Roche chief medical officer and global product development head Levi Garraway said: “We welcome this quick approval from the European Commission, which adds to the growing number of health authorities that recognise Ronapreve as an important therapy for the treatment and prevention of Covid-19.
“Although vaccinations are increasing globally, Europe is entering a fourth wave of rising cases and treatment options for the full range of disease severity and variants of concern are still needed.
“We look forward to working with additional global regulatory bodies as we continue to tackle Covid-19 together.”
Regkirona (regdanvimab), also called CT-P59 has been identified by Celltrion to treat Covid-19, based on its potential in neutralising the SARS-CoV-2 virus.
The EC approval indicated the drug for treating Covid-19 in adults who do not require supplemental oxygen and who are at increased risk of progressing to severe Covid-19.
Regkirona is currently being reviewed in Indonesia and Brazil, and the monoclonal antibody treatment for emergency use authorisations, and is fully approved in the Republic of Korea.
It has not yet been approved in the US, but the company is in discussion with the US Food and Drug Administration to submit applications for an emergency use authorisation (EUA).

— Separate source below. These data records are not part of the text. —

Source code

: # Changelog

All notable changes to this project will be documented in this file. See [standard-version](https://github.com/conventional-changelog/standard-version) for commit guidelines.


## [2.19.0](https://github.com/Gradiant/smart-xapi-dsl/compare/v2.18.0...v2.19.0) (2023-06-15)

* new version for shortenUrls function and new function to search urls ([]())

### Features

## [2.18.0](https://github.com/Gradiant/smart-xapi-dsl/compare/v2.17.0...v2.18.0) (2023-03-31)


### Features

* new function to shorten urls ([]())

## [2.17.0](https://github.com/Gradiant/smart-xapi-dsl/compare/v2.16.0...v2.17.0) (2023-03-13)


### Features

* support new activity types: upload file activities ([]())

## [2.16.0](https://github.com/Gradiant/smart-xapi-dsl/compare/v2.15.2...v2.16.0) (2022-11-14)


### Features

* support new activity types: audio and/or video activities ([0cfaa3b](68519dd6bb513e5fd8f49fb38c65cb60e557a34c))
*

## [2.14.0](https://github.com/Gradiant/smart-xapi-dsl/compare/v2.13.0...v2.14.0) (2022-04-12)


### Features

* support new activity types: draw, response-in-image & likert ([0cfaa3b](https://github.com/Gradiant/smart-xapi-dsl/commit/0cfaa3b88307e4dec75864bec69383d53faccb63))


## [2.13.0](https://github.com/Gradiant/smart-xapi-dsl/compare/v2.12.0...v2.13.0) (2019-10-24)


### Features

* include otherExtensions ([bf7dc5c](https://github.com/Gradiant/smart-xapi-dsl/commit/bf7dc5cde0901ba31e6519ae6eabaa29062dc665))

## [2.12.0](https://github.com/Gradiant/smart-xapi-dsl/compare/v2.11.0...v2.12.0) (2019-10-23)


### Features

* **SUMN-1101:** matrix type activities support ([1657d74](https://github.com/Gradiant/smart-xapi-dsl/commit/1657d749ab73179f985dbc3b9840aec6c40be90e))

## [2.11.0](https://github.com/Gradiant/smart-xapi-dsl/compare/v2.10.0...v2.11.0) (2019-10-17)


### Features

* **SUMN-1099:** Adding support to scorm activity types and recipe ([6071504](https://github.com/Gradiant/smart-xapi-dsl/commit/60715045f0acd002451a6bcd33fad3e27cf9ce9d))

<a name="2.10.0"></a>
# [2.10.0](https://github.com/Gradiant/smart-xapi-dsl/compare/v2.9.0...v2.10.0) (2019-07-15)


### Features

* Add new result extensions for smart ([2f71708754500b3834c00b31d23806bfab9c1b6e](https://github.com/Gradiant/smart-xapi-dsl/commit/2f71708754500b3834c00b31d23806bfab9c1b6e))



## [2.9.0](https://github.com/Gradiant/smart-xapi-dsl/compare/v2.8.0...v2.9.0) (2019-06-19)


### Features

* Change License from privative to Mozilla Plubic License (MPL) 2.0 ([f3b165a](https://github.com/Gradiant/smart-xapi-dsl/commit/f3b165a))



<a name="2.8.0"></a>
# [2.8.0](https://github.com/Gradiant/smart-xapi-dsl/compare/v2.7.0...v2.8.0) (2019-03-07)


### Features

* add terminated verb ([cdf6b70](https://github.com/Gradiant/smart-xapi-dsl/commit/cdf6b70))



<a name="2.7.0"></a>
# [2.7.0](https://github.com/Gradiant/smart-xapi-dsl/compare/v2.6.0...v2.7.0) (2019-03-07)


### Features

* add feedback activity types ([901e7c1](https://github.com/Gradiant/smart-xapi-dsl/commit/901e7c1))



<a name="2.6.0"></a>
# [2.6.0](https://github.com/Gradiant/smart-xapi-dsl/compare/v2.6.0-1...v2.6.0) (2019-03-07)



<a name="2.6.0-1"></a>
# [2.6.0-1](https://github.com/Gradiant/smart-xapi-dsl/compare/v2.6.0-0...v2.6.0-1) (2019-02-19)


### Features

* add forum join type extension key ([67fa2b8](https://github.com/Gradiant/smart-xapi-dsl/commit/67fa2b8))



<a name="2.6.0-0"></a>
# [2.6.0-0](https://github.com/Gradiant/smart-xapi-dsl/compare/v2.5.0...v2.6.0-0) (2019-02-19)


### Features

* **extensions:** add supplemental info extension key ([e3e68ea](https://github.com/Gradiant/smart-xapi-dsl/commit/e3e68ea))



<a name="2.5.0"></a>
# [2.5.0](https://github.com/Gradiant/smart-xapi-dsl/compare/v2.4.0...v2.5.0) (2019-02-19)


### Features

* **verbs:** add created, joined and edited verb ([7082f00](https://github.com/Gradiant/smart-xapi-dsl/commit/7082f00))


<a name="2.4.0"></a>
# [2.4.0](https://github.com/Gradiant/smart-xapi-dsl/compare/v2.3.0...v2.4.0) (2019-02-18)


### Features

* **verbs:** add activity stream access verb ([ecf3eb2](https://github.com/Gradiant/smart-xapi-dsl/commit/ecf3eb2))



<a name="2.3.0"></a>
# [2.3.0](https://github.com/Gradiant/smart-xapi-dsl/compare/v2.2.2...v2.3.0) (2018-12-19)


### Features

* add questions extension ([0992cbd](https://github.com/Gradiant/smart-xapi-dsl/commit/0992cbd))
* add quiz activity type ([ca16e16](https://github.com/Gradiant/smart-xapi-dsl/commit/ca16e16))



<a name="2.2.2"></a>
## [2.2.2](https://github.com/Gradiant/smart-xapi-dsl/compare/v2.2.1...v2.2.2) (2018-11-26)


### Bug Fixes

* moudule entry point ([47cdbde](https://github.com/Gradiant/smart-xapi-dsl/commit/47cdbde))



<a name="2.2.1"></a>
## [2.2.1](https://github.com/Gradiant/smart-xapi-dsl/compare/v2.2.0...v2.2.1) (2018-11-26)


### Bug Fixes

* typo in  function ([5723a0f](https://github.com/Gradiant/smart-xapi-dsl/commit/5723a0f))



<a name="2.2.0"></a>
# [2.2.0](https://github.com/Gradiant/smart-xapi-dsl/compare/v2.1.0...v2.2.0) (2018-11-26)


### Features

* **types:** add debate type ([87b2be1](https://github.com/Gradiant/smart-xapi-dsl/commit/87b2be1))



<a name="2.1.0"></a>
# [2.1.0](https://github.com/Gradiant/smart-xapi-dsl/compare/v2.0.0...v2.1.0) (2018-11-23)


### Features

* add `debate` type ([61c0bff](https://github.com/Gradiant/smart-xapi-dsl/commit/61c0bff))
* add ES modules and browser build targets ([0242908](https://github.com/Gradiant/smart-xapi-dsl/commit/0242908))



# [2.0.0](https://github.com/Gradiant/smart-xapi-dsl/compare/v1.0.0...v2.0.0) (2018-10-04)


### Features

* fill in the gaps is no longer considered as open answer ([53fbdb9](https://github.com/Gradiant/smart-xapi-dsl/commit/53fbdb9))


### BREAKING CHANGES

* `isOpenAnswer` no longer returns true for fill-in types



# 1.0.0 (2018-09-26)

Celltrion is in talks with regulatory agencies in more than 30 countries in Europe, Asia and LATAM, regarding regdanvimab supply agreements.
Celltrion Healthcare medical and marketing division head HoUng Kim said: “Today’s achievement, coupled with CHMP positive opinion for regdanvimab, underscores our ongoing commitment to addressing the world’s greatest health challenges.
“Typically, the recommendations from the CHMP are passed on to the EC for rapid legally binding decisions within a month or two, however, given the unprecedented times, we have received the EC approval within a day.
“As part of our global efforts to accelerate access, we have been communicating with the governments and contractors in 30 countries in Europe, Asia and LATAM.
“We will continue working with all key stakeholders to ensure Covid-19 patients around the world have access to safe and effective treatments.”